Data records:
▶

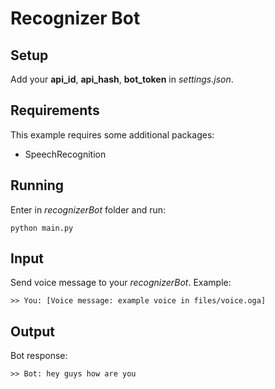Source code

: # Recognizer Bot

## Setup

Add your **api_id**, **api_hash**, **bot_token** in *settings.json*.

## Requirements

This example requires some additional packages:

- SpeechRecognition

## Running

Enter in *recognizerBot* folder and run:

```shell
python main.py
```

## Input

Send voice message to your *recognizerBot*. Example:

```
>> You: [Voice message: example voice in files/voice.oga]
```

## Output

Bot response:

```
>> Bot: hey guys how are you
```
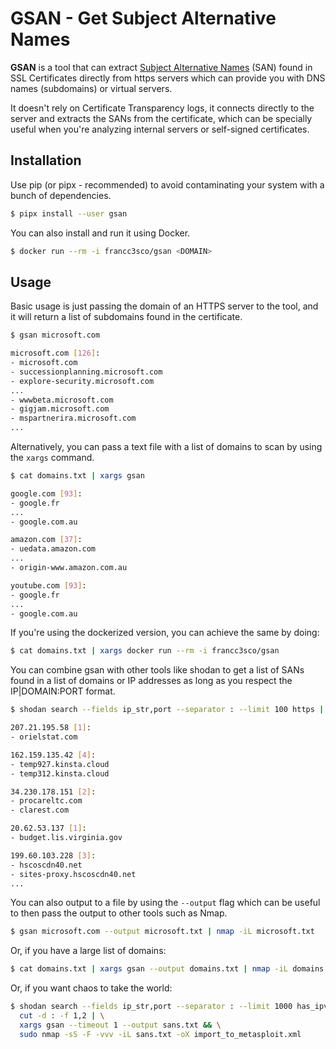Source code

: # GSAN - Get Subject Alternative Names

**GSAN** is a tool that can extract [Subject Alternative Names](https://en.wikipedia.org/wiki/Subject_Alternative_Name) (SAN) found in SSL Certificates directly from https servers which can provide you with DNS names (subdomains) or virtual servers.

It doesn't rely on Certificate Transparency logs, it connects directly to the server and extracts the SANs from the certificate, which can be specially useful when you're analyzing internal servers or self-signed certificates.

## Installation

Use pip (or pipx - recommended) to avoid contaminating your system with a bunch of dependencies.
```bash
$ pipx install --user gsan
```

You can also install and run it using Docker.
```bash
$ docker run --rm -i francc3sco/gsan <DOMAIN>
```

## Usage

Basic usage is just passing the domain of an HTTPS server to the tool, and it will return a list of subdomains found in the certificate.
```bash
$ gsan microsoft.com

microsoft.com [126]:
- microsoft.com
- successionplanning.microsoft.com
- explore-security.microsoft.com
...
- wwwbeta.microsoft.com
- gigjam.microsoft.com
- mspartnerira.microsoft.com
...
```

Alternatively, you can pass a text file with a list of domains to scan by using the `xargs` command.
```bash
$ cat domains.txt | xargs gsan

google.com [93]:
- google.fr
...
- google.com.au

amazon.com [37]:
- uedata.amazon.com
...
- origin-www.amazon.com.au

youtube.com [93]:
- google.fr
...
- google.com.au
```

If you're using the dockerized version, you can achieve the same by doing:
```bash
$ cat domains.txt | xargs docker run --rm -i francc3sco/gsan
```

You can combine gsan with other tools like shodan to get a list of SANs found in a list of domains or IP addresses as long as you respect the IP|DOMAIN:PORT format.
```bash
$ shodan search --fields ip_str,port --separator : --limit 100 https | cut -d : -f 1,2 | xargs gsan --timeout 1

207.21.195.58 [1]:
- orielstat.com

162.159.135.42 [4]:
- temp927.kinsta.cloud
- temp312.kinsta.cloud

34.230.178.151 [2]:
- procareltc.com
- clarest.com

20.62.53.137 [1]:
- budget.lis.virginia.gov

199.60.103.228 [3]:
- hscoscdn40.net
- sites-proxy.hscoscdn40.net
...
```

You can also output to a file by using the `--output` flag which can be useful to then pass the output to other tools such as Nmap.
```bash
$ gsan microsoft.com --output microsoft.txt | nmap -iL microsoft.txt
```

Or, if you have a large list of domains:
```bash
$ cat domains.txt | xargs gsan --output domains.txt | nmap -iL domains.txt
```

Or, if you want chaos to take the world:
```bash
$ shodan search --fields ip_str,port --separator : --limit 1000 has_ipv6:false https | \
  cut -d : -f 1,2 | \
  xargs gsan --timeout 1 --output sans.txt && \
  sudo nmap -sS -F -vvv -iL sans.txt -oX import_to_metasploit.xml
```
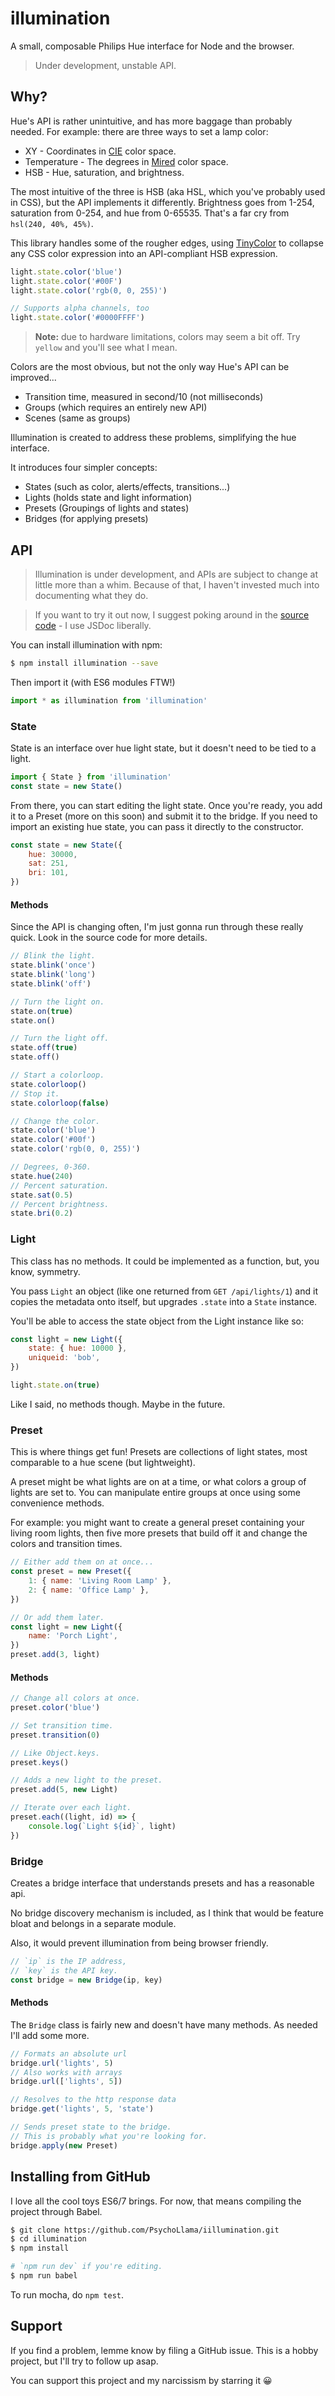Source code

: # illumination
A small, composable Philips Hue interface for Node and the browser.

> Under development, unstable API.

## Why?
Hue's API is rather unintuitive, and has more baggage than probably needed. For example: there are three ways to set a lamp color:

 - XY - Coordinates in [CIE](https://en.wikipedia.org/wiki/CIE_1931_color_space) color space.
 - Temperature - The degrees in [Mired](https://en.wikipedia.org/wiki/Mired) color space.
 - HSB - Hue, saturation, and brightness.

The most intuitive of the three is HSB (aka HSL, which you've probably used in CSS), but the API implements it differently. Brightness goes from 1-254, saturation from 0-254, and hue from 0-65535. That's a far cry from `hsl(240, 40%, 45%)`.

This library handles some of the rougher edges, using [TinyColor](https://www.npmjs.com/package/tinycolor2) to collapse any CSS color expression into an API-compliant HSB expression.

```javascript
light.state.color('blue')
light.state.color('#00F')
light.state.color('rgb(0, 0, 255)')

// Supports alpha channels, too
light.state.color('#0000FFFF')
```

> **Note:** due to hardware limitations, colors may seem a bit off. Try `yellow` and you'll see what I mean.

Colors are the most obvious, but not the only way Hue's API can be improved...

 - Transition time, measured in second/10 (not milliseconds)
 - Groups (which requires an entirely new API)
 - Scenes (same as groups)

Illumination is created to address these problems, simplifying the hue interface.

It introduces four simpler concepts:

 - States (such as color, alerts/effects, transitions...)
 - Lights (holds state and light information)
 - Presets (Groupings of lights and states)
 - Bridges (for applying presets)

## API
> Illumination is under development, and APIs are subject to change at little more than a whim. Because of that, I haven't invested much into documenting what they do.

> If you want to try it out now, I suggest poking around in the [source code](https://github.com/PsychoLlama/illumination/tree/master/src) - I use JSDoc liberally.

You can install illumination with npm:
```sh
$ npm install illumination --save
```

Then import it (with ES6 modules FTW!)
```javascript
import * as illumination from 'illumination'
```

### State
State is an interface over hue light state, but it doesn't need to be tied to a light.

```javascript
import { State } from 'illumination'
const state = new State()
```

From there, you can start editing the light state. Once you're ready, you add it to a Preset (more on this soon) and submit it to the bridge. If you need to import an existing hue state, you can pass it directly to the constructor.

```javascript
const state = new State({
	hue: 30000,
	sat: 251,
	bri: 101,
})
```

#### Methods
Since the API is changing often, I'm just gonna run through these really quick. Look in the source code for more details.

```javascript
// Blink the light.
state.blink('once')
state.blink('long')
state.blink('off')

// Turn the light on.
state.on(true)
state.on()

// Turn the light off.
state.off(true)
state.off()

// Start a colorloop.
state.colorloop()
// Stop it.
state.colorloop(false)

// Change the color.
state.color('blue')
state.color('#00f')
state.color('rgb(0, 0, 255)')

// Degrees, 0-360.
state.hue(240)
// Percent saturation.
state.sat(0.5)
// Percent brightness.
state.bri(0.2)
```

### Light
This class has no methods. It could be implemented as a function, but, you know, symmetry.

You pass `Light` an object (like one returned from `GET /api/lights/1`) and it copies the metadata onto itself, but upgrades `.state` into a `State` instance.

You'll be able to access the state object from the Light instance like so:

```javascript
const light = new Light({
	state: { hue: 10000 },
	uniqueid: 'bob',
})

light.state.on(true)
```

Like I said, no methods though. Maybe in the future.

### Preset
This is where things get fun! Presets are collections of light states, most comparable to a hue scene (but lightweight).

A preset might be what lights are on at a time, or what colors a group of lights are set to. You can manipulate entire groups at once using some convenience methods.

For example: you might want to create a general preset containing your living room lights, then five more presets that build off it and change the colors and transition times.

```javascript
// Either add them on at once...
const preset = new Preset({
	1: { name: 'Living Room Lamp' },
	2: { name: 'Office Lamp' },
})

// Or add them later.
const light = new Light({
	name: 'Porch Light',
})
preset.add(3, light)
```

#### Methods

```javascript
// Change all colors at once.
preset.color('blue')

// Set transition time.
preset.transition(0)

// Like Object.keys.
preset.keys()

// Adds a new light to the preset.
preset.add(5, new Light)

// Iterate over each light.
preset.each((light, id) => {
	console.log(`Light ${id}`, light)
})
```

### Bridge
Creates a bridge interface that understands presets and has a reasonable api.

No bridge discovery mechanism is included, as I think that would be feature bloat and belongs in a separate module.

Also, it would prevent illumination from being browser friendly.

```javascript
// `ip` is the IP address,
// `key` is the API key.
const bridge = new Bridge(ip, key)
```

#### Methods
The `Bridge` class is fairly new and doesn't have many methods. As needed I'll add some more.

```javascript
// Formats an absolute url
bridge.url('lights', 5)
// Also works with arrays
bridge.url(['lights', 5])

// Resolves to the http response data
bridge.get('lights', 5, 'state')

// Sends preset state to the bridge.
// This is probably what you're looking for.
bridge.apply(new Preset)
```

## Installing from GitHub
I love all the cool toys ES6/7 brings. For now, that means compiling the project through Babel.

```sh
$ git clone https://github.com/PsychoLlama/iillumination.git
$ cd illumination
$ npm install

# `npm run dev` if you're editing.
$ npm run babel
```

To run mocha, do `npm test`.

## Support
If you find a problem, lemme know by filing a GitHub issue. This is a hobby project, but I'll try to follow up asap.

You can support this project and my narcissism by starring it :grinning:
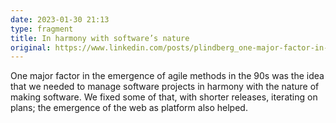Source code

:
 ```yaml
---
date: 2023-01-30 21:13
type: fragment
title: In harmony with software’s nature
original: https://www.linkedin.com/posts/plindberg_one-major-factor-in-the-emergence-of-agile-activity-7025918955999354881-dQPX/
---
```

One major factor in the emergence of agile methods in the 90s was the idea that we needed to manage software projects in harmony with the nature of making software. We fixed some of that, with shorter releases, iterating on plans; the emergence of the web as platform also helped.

◀

■ Requirement
Using the data above, print exactly the lines from the line that contains "- Temperature - The" through the line that contains "The most intuitive", with both included.

■ Solution to this problem
 - Temperature - The degrees in [Mired](https://en.wikipedia.org/wiki/Mired) color space.
 - HSB - Hue, saturation, and brightness.

The most intuitive of the three is HSB (aka HSL, which you've probably used in CSS), but the API implements it differently. Brightness goes from 1-254, saturation from 0-254, and hue from 0-65535. That's a far cry from `hsl(240, 40%, 45%)`.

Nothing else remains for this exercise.